Ефим Пермитин - Три поколения
— С Кобызевым связались. Но больше половины маральинцев арестовано, часть расстреляна. Все же тринадцать партизан на лыжах влились к Лобанову. Разведка и охранение гаркуновцев вышли. Взводный на Стремнинском перевале пропустил их без выстрела, остался в тылу…
Жариков и Варагушин переглянулись. Ефрем Гаврилыч наклонился к разведчику и сказал ему:
— Передай Лобанову: молодец! Пусть действует в дальнейшем по усмотрению — ему видней…
— Андрей Иваныч! — вдруг сказал Варагушин. — А насчет Леши… напиши Лобанову записку… Пусть накажет маральинцам, чтоб не того… понимаешь? Напиши! Не идет он у меня из головы всю ночь…
Жариков достал блокнот и, склонившись к самой бумаге, написал записку.
— Передашь Лобанову, он знает…
Партизан повернул лыжи, забрал круто по хребту и растаял между деревьями. С уходом разведчика нависла гулкая тишина. Но в этой мглистой, дымчатой тишине воображение рисовало и скрытое движение разведки, и охранение противника.
Чуткое ухо начинало улавливать издалека вороватый скрип снега, отдающийся в сердце. Далеко-далеко в мутной морозной мгле фыркнула лошадь… Глаза всех были устремлены в таинственную мглу. За спиной, совсем рядом, внизу, была тихая, словно вымершая, деревня. Ни одного огня в окне, даже собаки не лаяли.
И вдруг в настороженной, звенящей тишине на северной окраине Чесноковки лопнул выстрел, другой. И вскоре покатилась жаркая перестрелка. В отрывистые и резкие хлопки винтовочных выстрелов ворвался сухой непрерывный ливень пулеметов.
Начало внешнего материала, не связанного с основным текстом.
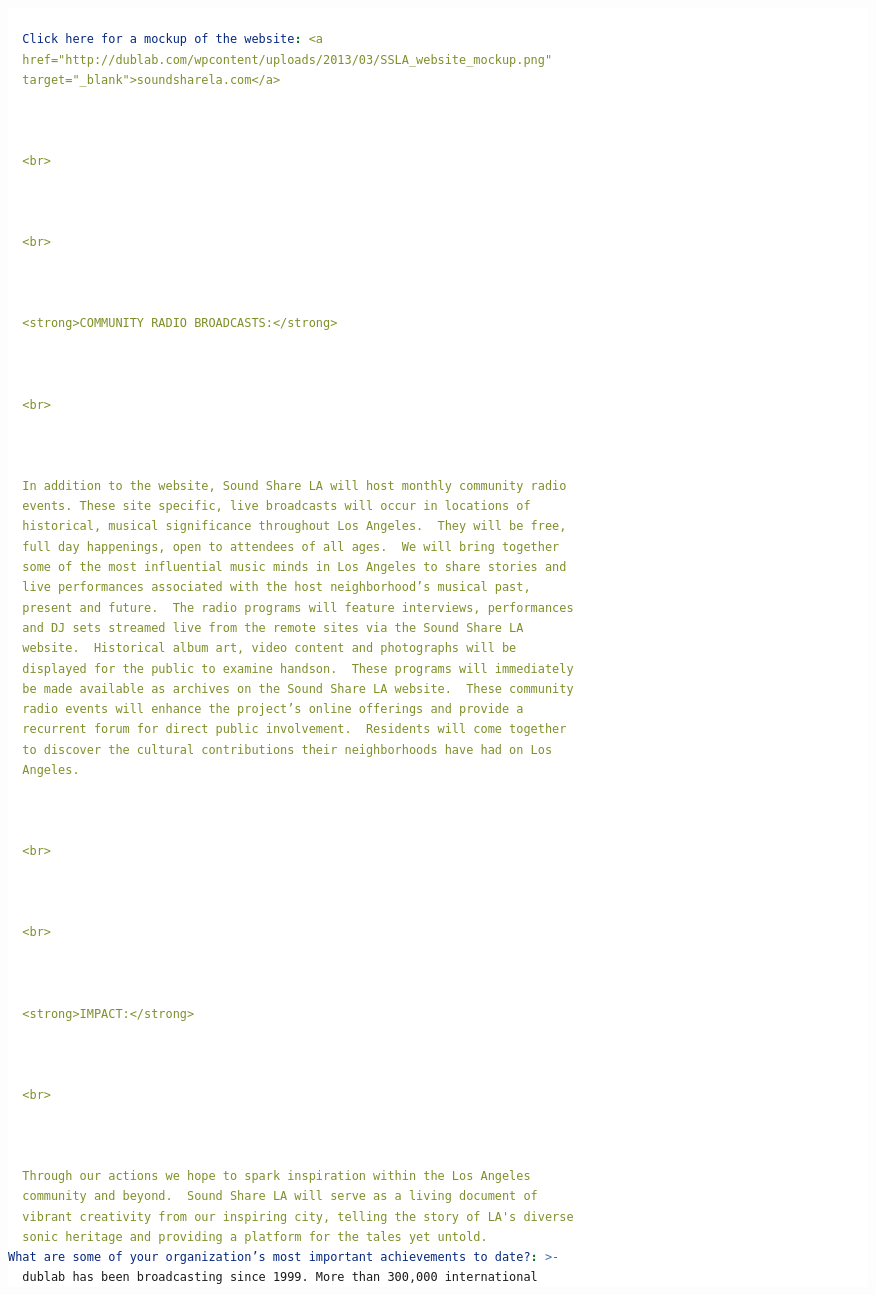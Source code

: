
 ```yaml

  Click here for a mockup of the website: <a
  href="http://dublab.com/wpcontent/uploads/2013/03/SSLA_website_mockup.png"
  target="_blank">soundsharela.com</a>



  <br>



  <br>



  <strong>COMMUNITY RADIO BROADCASTS:</strong>



  <br>



  In addition to the website, Sound Share LA will host monthly community radio
  events. These site specific, live broadcasts will occur in locations of
  historical, musical significance throughout Los Angeles.  They will be free,
  full day happenings, open to attendees of all ages.  We will bring together
  some of the most influential music minds in Los Angeles to share stories and
  live performances associated with the host neighborhood’s musical past,
  present and future.  The radio programs will feature interviews, performances
  and DJ sets streamed live from the remote sites via the Sound Share LA
  website.  Historical album art, video content and photographs will be
  displayed for the public to examine handson.  These programs will immediately
  be made available as archives on the Sound Share LA website.  These community
  radio events will enhance the project’s online offerings and provide a
  recurrent forum for direct public involvement.  Residents will come together
  to discover the cultural contributions their neighborhoods have had on Los
  Angeles.



  <br>



  <br>



  <strong>IMPACT:</strong>



  <br>



  Through our actions we hope to spark inspiration within the Los Angeles
  community and beyond.  Sound Share LA will serve as a living document of
  vibrant creativity from our inspiring city, telling the story of LA's diverse
  sonic heritage and providing a platform for the tales yet untold.  
What are some of your organization’s most important achievements to date?: >-
  dublab has been broadcasting since 1999. More than 300,000 international
```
Только очень опытное ухо и на близкой дистанции смогло бы отличить звуки сильных деревянных трещоток от хищного клекота настоящих пулеметов.
— Ну, началось! — сказал Ефрем Гаврилыч и, сняв папаху, пригладил волосы.
Занималась заря. Морозный пар поднимался над землей. На фоне зари отчетливо вырисовывались пушистые сосны в инее.
Дозор противника заметили издалека. Всадники — их было трое — ехали тихим шагом. На каждом повороте дороги останавливались и долго всматривались в седой, синеватый сумрак.
Никодим одним из первых увидел их своими зоркими глазами. Они крутили головами и, казалось, обнюхивали воздух, как осторожные звери. Все три разведчика были на белых конях и в маскировочных халатах. Издали дозорные походили на снежных баб, посаженных на вылепленных из снега же лошадок… Вот один слез с коня и нырнул в тайгу, следом за ним — другой. На дороге остался только коновод с лошадьми. Вскоре к тому же повороту подъехала еще группа всадников, но уже более многочисленная и на разномастных лошадях.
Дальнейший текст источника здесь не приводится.